Partii da Imperia alle 12.30 e da Cuneo verso le 14.30, con l’ing. Giordano. Salimmo prima a Torino e poi prendemmo la Torino-Piacenza e la Piacenza-Parma. Uscimmo a Parma e mangiammo a casa del nipote del comandante che frequentava lì l’università. Successivamente ci dirigemmo verso Rimini. Uscimmo nuovamente dall’autostrada. Il motivo? Dovevamo prendere una persona che doveva fare il viaggio con noi. Si trattava di una donna. L’avevo già vista in una precedente missione a l’Aquila. Era M.E.T., dipendente del Comando dei Vigili del Fuoco di Rimini, che in quei giorni era fuori servizio. Io ero fortemente contrariato perché non potevamo portare nessuno e la responsabilità era la mia, come autista.
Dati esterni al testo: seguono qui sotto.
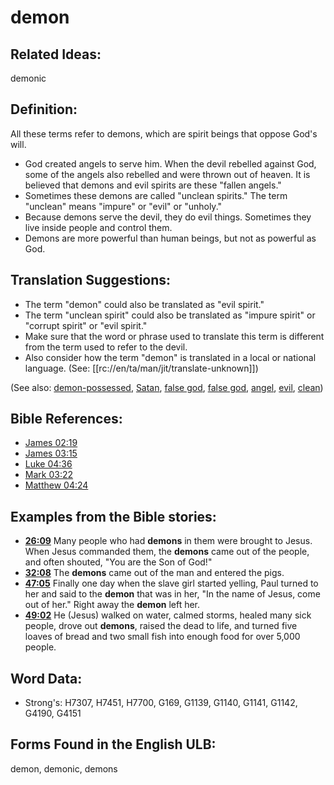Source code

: # demon

## Related Ideas:

demonic

## Definition:

All these terms refer to demons, which are spirit beings that oppose God's will.

* God created angels to serve him. When the devil rebelled against God, some of the angels also rebelled and were thrown out of heaven. It is believed that demons and evil spirits are these "fallen angels."
* Sometimes these demons are called "unclean spirits." The term "unclean" means "impure" or "evil" or "unholy."
* Because demons serve the devil, they do evil things. Sometimes they live inside people and control them.
* Demons are more powerful than human beings, but not as powerful as God.

## Translation Suggestions:

* The term "demon" could also be translated as "evil spirit."
* The term "unclean spirit" could also be translated as "impure spirit" or "corrupt spirit" or "evil spirit."
* Make sure that the word or phrase used to translate this term is different from the term used to refer to the devil.
* Also consider how the term "demon" is translated in a local or national language. (See: [[rc://en/ta/man/jit/translate-unknown]])

(See also: [demon-possessed](../kt/demonpossessed.md), [Satan](../kt/satan.md), [false god](../kt/falsegod.md), [false god](../kt/falsegod.md), [angel](../kt/angel.md), [evil](../kt/evil.md), [clean](../kt/clean.md))

## Bible References:

* [James 02:19](rc://en/tn/help/jas/02/19)
* [James 03:15](rc://en/tn/help/jas/03/15)
* [Luke 04:36](rc://en/tn/help/luk/04/36)
* [Mark 03:22](rc://en/tn/help/mrk/03/22)
* [Matthew 04:24](rc://en/tn/help/mat/04/24)

## Examples from the Bible stories:

* __[26:09](rc://en/tn/help/obs/26/09)__ Many people who had __demons__ in them were brought to Jesus. When Jesus commanded them, the __demons__ came out of the people, and often shouted, "You are the Son of God!"
* __[32:08](rc://en/tn/help/obs/32/08)__ The __demons__ came out of the man and entered the pigs.
* __[47:05](rc://en/tn/help/obs/47/05)__ Finally one day when the slave girl started yelling, Paul turned to her and said to the __demon__ that was in her, "In the name of Jesus, come out of her." Right away the __demon__ left her.
* __[49:02](rc://en/tn/help/obs/49/02)__ He (Jesus) walked on water, calmed storms, healed many sick people, drove out __demons__, raised the dead to life, and turned five loaves of bread and two small fish into enough food for over 5,000 people.

## Word Data:

* Strong's: H7307, H7451, H7700, G169, G1139, G1140, G1141, G1142, G4190, G4151

## Forms Found in the English ULB:

demon, demonic, demons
Subito dopo la partenza, essendo già pomeriggio avanzato, ci fermammo in un albergo ad Ancona. Io presi una camera per me, il Comandante dormì con la signora. Io pagai la mia camera, l’ing. Giordano la sua. La spese mi venne poi rimborsata dall’amministrazione”,
“Da Ancona ci dirigemmo poi verso Roma. Il Comandante andò al Viminale. La signora venne con noi. Terminati i suoi impegni istituzionali, il Comandante decise di fare un giro per Roma. Mangiammo li e poi finalmente partimmo per l’Aquila. Per una viaggio di sette ore ci volle un giorno e mezzo. In più a l’Aquila andammo anche a vedere un concerto, quello di Riccardo Muti”.
“Successivamente tornammo indietro perché il Comandante aveva una riunione a Genova l’8 settembre. Riportai la signora a Rimini, il Comandante a Cuneo e poi raggiunsi Imperia. Ero davvero disgustato per quello che era successo. Per questo, quando pochi giorni dopo tornammo a l’Aquila, la signora venne in treno e non con noi in macchina. Fu tutto diverso, da Genova, da dove partimmo dopo la riunione, raggiungemmo l’Aquila in poche ore senza soste”.
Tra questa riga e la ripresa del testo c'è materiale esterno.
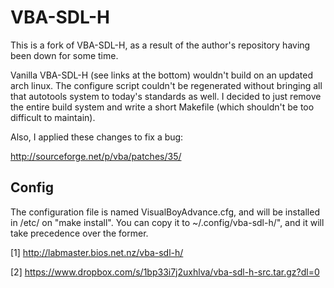 VBA-SDL-H
=========

This is a fork of VBA-SDL-H, as a result of the author's repository having
been down for some time.

Vanilla VBA-SDL-H (see links at the bottom) wouldn't build on an updated arch
linux. The configure script couldn't be regenerated without bringing all that
autotools system to today's standards as well. I decided to just remove
the entire build system and write a short Makefile (which shouldn't be
too difficult to maintain).

Also, I applied these changes to fix a bug:

http://sourceforge.net/p/vba/patches/35/

Config
------

The configuration file is named VisualBoyAdvance.cfg, and will be installed
in /etc/ on "make install". You can copy it to ~/.config/vba-sdl-h/", and
it will take precedence over the former.

[1] http://labmaster.bios.net.nz/vba-sdl-h/

[2] https://www.dropbox.com/s/1bp33i7j2uxhlva/vba-sdl-h-src.tar.gz?dl=0
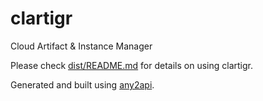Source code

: # clartigr

Cloud Artifact & Instance Manager

Please check [dist/README.md](dist/README.md) for details on using clartigr.

Generated and built using [any2api](http://any2api.org).
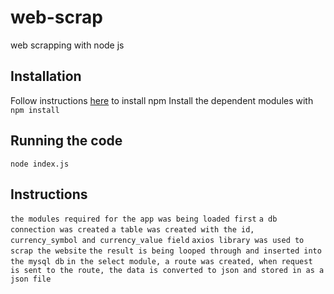 
# web-scrap
web scrapping with node js

## Installation

Follow instructions [here](https://www.npmjs.com/get-npm) to install npm
Install the dependent modules with `npm install`

## Running the code

`node index.js`

## Instructions

`the modules required for the app was being loaded first`
`a db connection was created`
`a table was created with the id, currency_symbol and currency_value field`
`axios library was used to scrap the website`
`the result is being looped through and inserted into the mysql db`
`in the select module, a route was created, when request is sent to the route, the data is converted to json and stored in as a json file`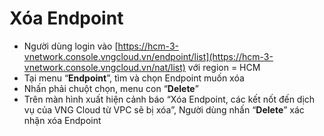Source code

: # Xóa Endpoint

* Người dùng login vào [https://hcm-3-vnetwork.console.vngcloud.vn/endpoint/list](https://hcm-3-vnetwork.console.vngcloud.vn/nat/list) với region = HCM
* Tại menu “**Endpoint**”, tìm và chọn Endpoint muốn xóa
* Nhấn phải chuột chọn, menu con “**Delete**”
* Trên màn hình xuất hiện cảnh báo “Xóa Endpoint, các kết nốt đến dịch vụ của VNG Cloud từ VPC sẽ bị xóa”, Người dùng nhấn “**Delete**” xác nhận xóa Endpoint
“Durante la nostra permanenza a l’Aquila la signora T., in quanto fuori servizio e dunque non autorizzata, utilizzò il mio pass per accedere alla caserma della Guardia di Finanza, dove ‘alloggiava’. Io avevo infatti ricevuto il pass, ma non ne avevo bisogno in quanto ero in divisa”.
“Dopo quella missione i rapporti con l’ing. Giordano si guastarono. Gli dissi che non volevo più fare missioni con lui. Mi sentivo umiliato come pompiere e come uomo. Mentre i miei colleghi lavoravano per aiutare i terremotati io facevo l’Ambrogio di turno. Fu una vacanza, non una missione. In futuro scesi altre volte a l’Aquila, ma sempre con la squadra”.
M.E.T.
“All’epoca dei fatti ero funzionrio contabile amministrativo presso il Comando dei Vigili del Fuoco di Rimini. Nei giorni della missione all’Aquila, a settembre, io ero in ferie. Andai insieme all’ing. Giordano. Perché? Mi venne a prendere, eravamo d’accordo, io ero in ferie. Perché l’Aquila? Poteva essere l’Aquila come un altro posto (il PM fa presente al teste che in sede di interrogatorio aveva raccontato di voler andare a l’Aquila per vedere il concerto di Riccardo Muti, ndr). I rapporti con l’ing. Giordano? Una semplice conoscenza, divenuta poi amicizia. Amicizia poi sfociata in una relazione? Queste sono questioni personali”.
“L’ing. Giordano mi venne a prendere con l’auto di servizio. Guidava un autista. Ci fermammo a Roma. Io dormii in camera con l’ing. Giordano. Pagò lui il conto dell’albergo. Successivamente andammo a Roma perché l’ing. Giordano doveva recarsi al Viminale. L’Aquila? Io avevo alloggiato presso la Caserma della Guardia di Finanza. Dormii in stanza con l’ing. Giordano. Al termine della missione venni riportata a Rimini. Dal settembre 2009 in poi non ho mai più avuto rapporti con l’ing. Giordano”.
Successivamente sono stati sentiti altri due testimoni, Giuseppe Di Maria, all’epoca dei fatti responsabile del personale e dei corsi di formazione dei Vigili del Fuoco di Imperia e Stefano Augeri, capo squadra dei Vigili del Fuoco di Imperia.